Do you know the catalogue number and serial. Basically, what's the swing and the length of the bed?  What's it sitting on top of. What tooling does it come with?   How's the wear on the bed?


----------



## rafe (Feb 16, 2014)

It's all about condition and tooling ...there are plenty of sources online for an educated appraisel. I bought my 141/2 from a guy that restored cars at his homeshop and trusted him right off the bat. I've had it about a year and it's been more than I expected....It came with a LOT of great tooling and accesories and it was close enough for me to go get it on my trailer, plus I saw it in action...  .If I were going to purchase one at auction I would bid way below what they are going for, unless I knew it to be in good shape. Tooling,repairs and transportation will add up pretty quickly....is it a local auction? or online? The 13" lathe is a good one, can you repair it yourself? The ways decent (THAT is important unless you can scrape them yourself expensive!) At auction unless I could inspect it thoroughly, I think I'd stay below scrap price.
That's just my opinion and that way if you had a junker you could at least sell the parts off....


----------



## bvd1940 (Feb 16, 2014)

rafe said:


> It's all about condition and tooling ...there are plenty of sources online for an educated appraisel. I bought my 141/2 from a guy that restored cars at his homeshop and trusted him right off the bat. I've had it about a year and it's been more than I expected....It came with a LOT of great tooling and accesories and it was close enough for me to go get it on my trailer, plus I saw it in action...  .If I were going to purchase one at auction I would bid way below what they are going for, unless I knew it to be in good shape. Tooling,repairs and transportation will add up pretty quickly....is it a local auction? or online? The 13" lathe is a good one, can you repair it yourself? The ways decent (THAT is important unless you can scrape them yourself expensive!) At auction unless I could inspect it thoroughly, I think I'd stay below scrap price.
> That's just my opinion and that way if you had a junker you could at least sell the parts off....
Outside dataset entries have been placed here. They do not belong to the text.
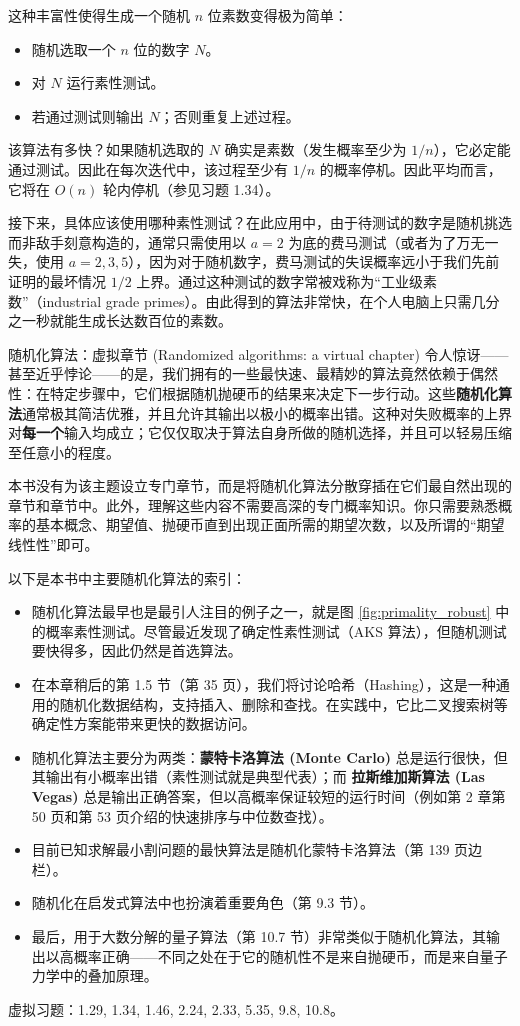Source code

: 这种丰富性使得生成一个随机 $n$ 位素数变得极为简单：
\begin{itemize}
    \item 随机选取一个 $n$ 位的数字 $N$。
    \item 对 $N$ 运行素性测试。
    \item 若通过测试则输出 $N$；否则重复上述过程。
\end{itemize}

该算法有多快？如果随机选取的 $N$ 确实是素数（发生概率至少为 $1/n$），它必定能通过测试。因此在每次迭代中，该过程至少有 $1/n$ 的概率停机。因此平均而言，它将在 $O(n)$ 轮内停机（参见习题 1.34）。

接下来，具体应该使用哪种素性测试？在此应用中，由于待测试的数字是随机挑选而非敌手刻意构造的，通常只需使用以 $a = 2$ 为底的费马测试（或者为了万无一失，使用 $a = 2, 3, 5$），因为对于随机数字，费马测试的失误概率远小于我们先前证明的最坏情况 $1/2$ 上界。通过这种测试的数字常被戏称为“工业级素数”（industrial grade primes）。由此得到的算法非常快，在个人电脑上只需几分之一秒就能生成长达数百位的素数。

\begin{sidebarbox}{随机化算法：虚拟章节 (Randomized algorithms: a virtual chapter)}
令人惊讶——甚至近乎悖论——的是，我们拥有的一些最快速、最精妙的算法竟然依赖于偶然性：在特定步骤中，它们根据随机抛硬币的结果来决定下一步行动。这些\textbf{随机化算法}通常极其简洁优雅，并且允许其输出以极小的概率出错。这种对失败概率的上界对\textbf{每一个}输入均成立；它仅仅取决于算法自身所做的随机选择，并且可以轻易压缩至任意小的程度。

本书没有为该主题设立专门章节，而是将随机化算法分散穿插在它们最自然出现的章节和章节中。此外，理解这些内容不需要高深的专门概率知识。你只需要熟悉概率的基本概念、期望值、抛硬币直到出现正面所需的期望次数，以及所谓的“期望线性性”即可。

以下是本书中主要随机化算法的索引：
\begin{itemize}
    \item 随机化算法最早也是最引人注目的例子之一，就是图 \ref{fig:primality_robust} 中的概率素性测试。尽管最近发现了确定性素性测试（AKS 算法），但随机测试要快得多，因此仍然是首选算法。
    \item 在本章稍后的第 1.5 节（第 35 页），我们将讨论哈希（Hashing），这是一种通用的随机化数据结构，支持插入、删除和查找。在实践中，它比二叉搜索树等确定性方案能带来更快的数据访问。
    \item 随机化算法主要分为两类：\textbf{蒙特卡洛算法 (Monte Carlo)} 总是运行很快，但其输出有小概率出错（素性测试就是典型代表）；而 \textbf{拉斯维加斯算法 (Las Vegas)} 总是输出正确答案，但以高概率保证较短的运行时间（例如第 2 章第 50 页和第 53 页介绍的快速排序与中位数查找）。
    \item 目前已知求解最小割问题的最快算法是随机化蒙特卡洛算法（第 139 页边栏）。
    \item 随机化在启发式算法中也扮演着重要角色（第 9.3 节）。
    \item 最后，用于大数分解的量子算法（第 10.7 节）非常类似于随机化算法，其输出以高概率正确——不同之处在于它的随机性不是来自抛硬币，而是来自量子力学中的叠加原理。
\end{itemize}
虚拟习题：1.29, 1.34, 1.46, 2.24, 2.33, 5.35, 9.8, 10.8。
\end{sidebarbox}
What he said:thinking: unless $ dont mean nuttin to you:roflmao:


----------



## BKS1957 (Feb 16, 2014)

The one thing I'm seeing about the Southbends is that they are all over the board as far as price. I'm sure it is all about the condition. I do plan on going to the school tomorrow to inspect it closer. The school isn't far from the company I work for so picking it up shouldn't be to much of a problem. I do work as a machinist and have the ability to repair it myself. Thanks for the input.


----------



## mattthemuppet2 (Feb 16, 2014)

In average condition probably around $1500 without tooling, perhaps less, as lathes larger than the 10" home hobby sweet spot are usually less valuable. In really good condition with lots of tooling (4 jaw, tool holders, drill chuck and centers, steady rest etc), perhaps $2500-3000. If you don't have a lot of competition you might get lucky and get it for a grand! Let us know how how you get on. (BTW, the above is more from a few months of searching Craig's list over the US for a few months rather than any personal experience!)


----------



## george wilson (Feb 17, 2014)

The lathe in the picture is an EARLY one. Easy to spot since it has the lever on top of the QC gearbox. Those early ones have NO inserted bearings in their spindles. The bearings were machined directly out of the cast iron . If they are worn,they cannot be exchanged for new ones.

I was asked to see why a S.B. of similar vintage would no longer do work. I found I could put a crow bar under the chuck and lift it 1/8" !!! The lathe was just worn smack out.

That lathe looks like it was not taken care of. Probably not oiled before every use,and probably you should pass it up. put a lever under the chuck and see if it will move up and down.

Then,the bed could also be worn out. If there is a  little vertical ridge atop the V way in front,that shows bad wear. The lathe will not turn true cylinders and will probably not face flat either.


----------



## rafe (Feb 17, 2014)

Looks like my 1947 and most likely from around that era, they were intended to run pretty much 24/7 all three shifts and with proper care they did and still do,
mine looked as rough as that but turned out it was in very nice shape,and will function well longer than I will I believe that the bearings are Bronze and are adjusted with shims. My main concern would be the ways, if they are not too bad you can still get great accuracy. Research the south bend on yahoo groups it will help with your decision .....I am really happy I have the 14 1/2 I do use it a lot ......It's locomotive....My headstock tested within specification with a 1" bar chucked in it
protruding one foot and a dial indicator on the chuck. about 75 ft pounds out at the end of the bar straight up, you should see at least .001 I believe and any more than .002ish needs a shim removed....too tight needs a shim as it needs room for the oil that suspends the spindle ...the test for the rear bearing is the same. You are most likely going to have a slight ridge up near the headstock on the ways, you can work around it if it's not too bad


----------



## woodtickgreg (Feb 17, 2014)

My 49 10L has bronze bearings as well. I am not sure what year they went to bronze bearings.


----------



## fastback (Feb 18, 2014)

My 42 has the cast iron bearing surface.  It's still nice an tight and meets the spec.

Paul


----------



## rafe (Feb 18, 2014)

I was reading my manual again and the specs are a two foot bar  and .0007 -.001 .....sorry about that..
Might be able to date it with the serial numbers on the far right inner way
Let us know how you make out and what comes with it


----------



## george wilson (Feb 18, 2014)

Better do some research and see when they went to bronze bearings. In the unloved shape that lathe is in,I'd be very careful.


----------